Your assignment: Could you copy out all of the records below exactly, leaving out every picture?

Records from a data collection
-=-=-=-=-

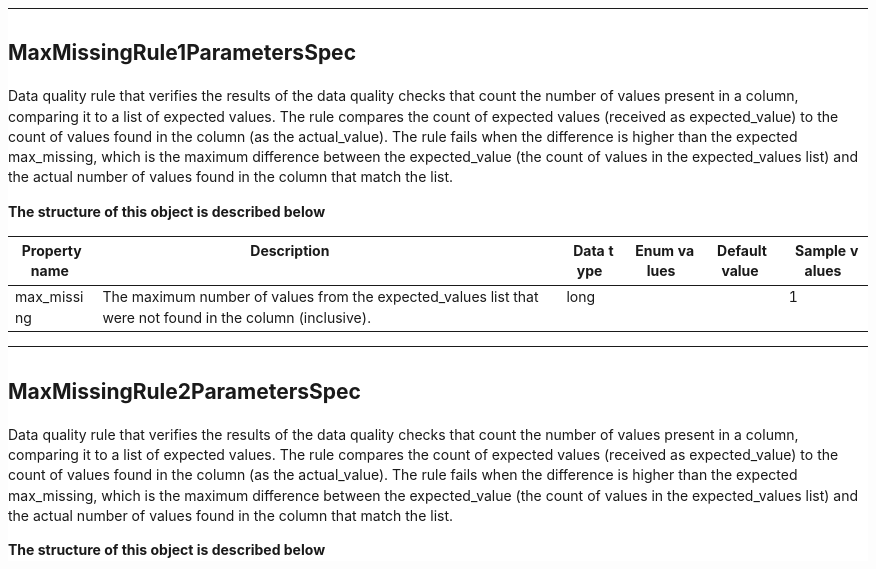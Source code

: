 







___  

## MaxMissingRule1ParametersSpec  
Data quality rule that verifies the results of the data quality checks that count the number of values
 present in a column, comparing it to a list of expected values. The rule compares the count of expected values (received as expected_value)
 to the count of values found in the column (as the actual_value). The rule fails when the difference is higher than
 the expected max_missing, which is the maximum difference between the expected_value (the count of values in the expected_values list)
 and the actual number of values found in the column that match the list.  
  








**The structure of this object is described below**  
  
|&nbsp;Property&nbsp;name&nbsp;|&nbsp;Description&nbsp;&nbsp;&nbsp;&nbsp;&nbsp;&nbsp;&nbsp;&nbsp;&nbsp;&nbsp;&nbsp;&nbsp;&nbsp;&nbsp;&nbsp;&nbsp;&nbsp;&nbsp;&nbsp;&nbsp;&nbsp;|&nbsp;Data&nbsp;type&nbsp;|&nbsp;Enum&nbsp;values&nbsp;|&nbsp;Default&nbsp;value&nbsp;|&nbsp;Sample&nbsp;values&nbsp;|
|---------------|---------------------------------|-----------|-------------|---------------|---------------|
|max_missing|The maximum number of values from the expected_values list that were not found in the column (inclusive).|long| | |1<br/>|









___  

## MaxMissingRule2ParametersSpec  
Data quality rule that verifies the results of the data quality checks that count the number of values
 present in a column, comparing it to a list of expected values. The rule compares the count of expected values (received as expected_value)
 to the count of values found in the column (as the actual_value). The rule fails when the difference is higher than
 the expected max_missing, which is the maximum difference between the expected_value (the count of values in the expected_values list)
 and the actual number of values found in the column that match the list.  
  








**The structure of this object is described below**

-=-=-=-=-

Response to the task:
Source code

: 







___  

## MaxMissingRule1ParametersSpec  
Data quality rule that verifies the results of the data quality checks that count the number of values
 present in a column, comparing it to a list of expected values. The rule compares the count of expected values (received as expected_value)
 to the count of values found in the column (as the actual_value). The rule fails when the difference is higher than
 the expected max_missing, which is the maximum difference between the expected_value (the count of values in the expected_values list)
 and the actual number of values found in the column that match the list.  
  








**The structure of this object is described below**  
  
|&nbsp;Property&nbsp;name&nbsp;|&nbsp;Description&nbsp;&nbsp;&nbsp;&nbsp;&nbsp;&nbsp;&nbsp;&nbsp;&nbsp;&nbsp;&nbsp;&nbsp;&nbsp;&nbsp;&nbsp;&nbsp;&nbsp;&nbsp;&nbsp;&nbsp;&nbsp;|&nbsp;Data&nbsp;type&nbsp;|&nbsp;Enum&nbsp;values&nbsp;|&nbsp;Default&nbsp;value&nbsp;|&nbsp;Sample&nbsp;values&nbsp;|
|---------------|---------------------------------|-----------|-------------|---------------|---------------|
|max_missing|The maximum number of values from the expected_values list that were not found in the column (inclusive).|long| | |1<br/>|









___  

## MaxMissingRule2ParametersSpec  
Data quality rule that verifies the results of the data quality checks that count the number of values
 present in a column, comparing it to a list of expected values. The rule compares the count of expected values (received as expected_value)
 to the count of values found in the column (as the actual_value). The rule fails when the difference is higher than
 the expected max_missing, which is the maximum difference between the expected_value (the count of values in the expected_values list)
 and the actual number of values found in the column that match the list.  
  








**The structure of this object is described below**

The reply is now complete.